Colorado is known for many things but few more iconic than its beautiful landscapes, vast mountainous wilderness, and wild animals. Elk, moose, bear, pronghorn, and many other large mammals travel across Colorado’s landscape in search of habitat, food, water, and a safe place to raise their young. Colorado’s quickly growing population, and the resulting growth of its transportation networks, is in direct conflict with traditional migration routes for many of these animals and herds. When animals and humans meet on Colorado’s roads, the outcome isn’t pretty; there are a number of forces working to change that right here in the Centennial State.

For over two years, CDR has been working with the Colorado Department of Transportation, Colorado Parks and Wildlife, and federal agencies, local organizations, sportsmen’s groups, engineers, and nonprofits to establish and grow the Colorado Wildlife and Transportation Alliance. You can see our work with the Alliance evolve here and here.

This past August, something new and exciting happened. Colorado Governor Jared Polis signed Executive Order, D 2019 011, Conserving Colorado’s Big Game Winter Range and Migration Corridors.

“Colorado’s natural beauty and wildlife are part of why so many people love our great state,” said Governor Polis. “This is a step toward better understanding and protecting the migratory patterns of Colorado’s wildlife populations and ensuring we can preserve our treasured animals and their habitats.”
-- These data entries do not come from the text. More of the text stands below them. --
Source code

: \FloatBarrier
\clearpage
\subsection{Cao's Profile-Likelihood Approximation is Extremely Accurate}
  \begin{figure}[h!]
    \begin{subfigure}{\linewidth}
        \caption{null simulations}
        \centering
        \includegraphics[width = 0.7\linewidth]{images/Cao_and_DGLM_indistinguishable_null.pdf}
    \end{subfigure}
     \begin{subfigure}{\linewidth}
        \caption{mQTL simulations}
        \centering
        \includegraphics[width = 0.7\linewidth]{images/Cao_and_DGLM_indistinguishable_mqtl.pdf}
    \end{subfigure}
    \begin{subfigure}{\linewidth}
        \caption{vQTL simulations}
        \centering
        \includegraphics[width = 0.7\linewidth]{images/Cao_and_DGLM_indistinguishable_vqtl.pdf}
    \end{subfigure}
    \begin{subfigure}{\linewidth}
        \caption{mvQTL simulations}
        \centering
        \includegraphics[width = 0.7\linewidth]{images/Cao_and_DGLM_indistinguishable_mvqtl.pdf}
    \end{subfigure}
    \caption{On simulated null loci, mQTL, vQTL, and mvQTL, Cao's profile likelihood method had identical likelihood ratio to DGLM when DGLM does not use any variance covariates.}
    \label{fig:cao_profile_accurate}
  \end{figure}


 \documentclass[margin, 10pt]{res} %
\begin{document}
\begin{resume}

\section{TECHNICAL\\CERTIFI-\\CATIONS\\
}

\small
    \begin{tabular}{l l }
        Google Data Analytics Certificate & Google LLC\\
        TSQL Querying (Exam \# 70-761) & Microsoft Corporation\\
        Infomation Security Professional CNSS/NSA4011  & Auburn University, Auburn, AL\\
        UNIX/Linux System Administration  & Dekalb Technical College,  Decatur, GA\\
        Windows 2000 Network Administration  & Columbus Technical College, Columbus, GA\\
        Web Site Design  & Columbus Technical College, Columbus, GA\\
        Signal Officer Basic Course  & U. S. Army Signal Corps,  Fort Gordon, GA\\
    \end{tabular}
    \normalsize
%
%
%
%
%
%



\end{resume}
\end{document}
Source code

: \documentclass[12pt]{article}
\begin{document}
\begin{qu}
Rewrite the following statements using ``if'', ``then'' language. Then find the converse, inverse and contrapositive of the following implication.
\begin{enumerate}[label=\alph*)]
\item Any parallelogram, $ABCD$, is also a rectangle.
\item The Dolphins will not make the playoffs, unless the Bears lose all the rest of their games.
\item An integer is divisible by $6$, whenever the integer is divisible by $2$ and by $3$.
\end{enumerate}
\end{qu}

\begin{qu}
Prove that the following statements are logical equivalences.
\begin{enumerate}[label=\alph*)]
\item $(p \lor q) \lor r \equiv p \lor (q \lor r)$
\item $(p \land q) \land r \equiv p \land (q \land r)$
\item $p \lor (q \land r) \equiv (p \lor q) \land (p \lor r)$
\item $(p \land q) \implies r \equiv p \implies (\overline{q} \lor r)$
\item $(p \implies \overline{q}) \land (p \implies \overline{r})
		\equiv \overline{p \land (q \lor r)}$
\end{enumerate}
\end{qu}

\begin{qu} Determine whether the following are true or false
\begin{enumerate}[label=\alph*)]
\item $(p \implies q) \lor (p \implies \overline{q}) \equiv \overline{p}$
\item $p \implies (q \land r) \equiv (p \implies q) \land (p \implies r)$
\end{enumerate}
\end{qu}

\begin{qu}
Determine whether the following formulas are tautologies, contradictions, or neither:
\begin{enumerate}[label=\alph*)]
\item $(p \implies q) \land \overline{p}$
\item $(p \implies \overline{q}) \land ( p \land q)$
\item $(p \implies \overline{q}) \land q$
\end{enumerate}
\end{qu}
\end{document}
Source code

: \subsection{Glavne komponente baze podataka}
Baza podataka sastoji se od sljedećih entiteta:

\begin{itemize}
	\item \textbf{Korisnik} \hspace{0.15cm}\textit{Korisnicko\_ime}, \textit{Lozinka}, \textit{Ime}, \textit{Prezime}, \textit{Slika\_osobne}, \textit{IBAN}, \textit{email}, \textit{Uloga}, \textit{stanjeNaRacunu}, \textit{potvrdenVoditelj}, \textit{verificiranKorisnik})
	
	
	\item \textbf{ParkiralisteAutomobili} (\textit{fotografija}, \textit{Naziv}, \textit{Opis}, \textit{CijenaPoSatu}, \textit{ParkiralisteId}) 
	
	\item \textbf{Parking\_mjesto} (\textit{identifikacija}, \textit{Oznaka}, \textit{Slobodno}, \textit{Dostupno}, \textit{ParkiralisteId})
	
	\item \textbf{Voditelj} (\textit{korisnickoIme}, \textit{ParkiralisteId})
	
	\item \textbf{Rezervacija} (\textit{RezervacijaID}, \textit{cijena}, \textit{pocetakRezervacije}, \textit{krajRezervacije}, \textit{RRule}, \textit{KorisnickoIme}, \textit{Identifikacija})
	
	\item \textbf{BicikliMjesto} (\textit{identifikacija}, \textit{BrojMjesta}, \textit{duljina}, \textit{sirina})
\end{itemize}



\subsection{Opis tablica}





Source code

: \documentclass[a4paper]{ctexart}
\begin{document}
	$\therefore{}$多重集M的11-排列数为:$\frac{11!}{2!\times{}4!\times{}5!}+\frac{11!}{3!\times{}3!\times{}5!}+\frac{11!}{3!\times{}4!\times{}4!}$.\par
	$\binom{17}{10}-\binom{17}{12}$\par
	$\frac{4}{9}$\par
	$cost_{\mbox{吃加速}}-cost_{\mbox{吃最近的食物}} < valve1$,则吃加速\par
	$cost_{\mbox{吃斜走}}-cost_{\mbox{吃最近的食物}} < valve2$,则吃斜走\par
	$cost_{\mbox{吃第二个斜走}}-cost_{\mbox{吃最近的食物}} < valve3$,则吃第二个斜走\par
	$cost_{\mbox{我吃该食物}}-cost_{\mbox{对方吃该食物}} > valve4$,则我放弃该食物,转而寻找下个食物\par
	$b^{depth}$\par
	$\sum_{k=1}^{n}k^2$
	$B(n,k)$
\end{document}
In a Press Release, the Governor’s Office highlighted one of the most iconic wildlife crossings in the state. “Colorado has seen success with a number of wildlife passages around the state, most notably with Highway 9 south of Kremmling through the Blue River Valley. Over an 11 year stretch, there were more than 650 wildlife-vehicle collisions on this section of highway. Through collaboration, a wildlife passage project was completed in November 2016 and consists of two wildlife overpass structures, five wildlife underpasses, 10.4 miles of eight-foot-high wildlife exclusion fencing, 61 wildlife escape ramps, and 29 wildlife guards to help reduce wildlife-vehicle collisions while providing safe passages for wildlife.”

This is important not only to connect animals to their natural habitat, but for human safety as well. In addition to charging Colorado DNR with studying migration corridors and their intersection with Colorado roads, as well as CDOT with incorporating big game migration considerations into planning, the EO also underscores the importance of the Alliance and strengthening partnerships around Wildlife and Transportation issues. This is big news for all Colorado residents – both two legged and four!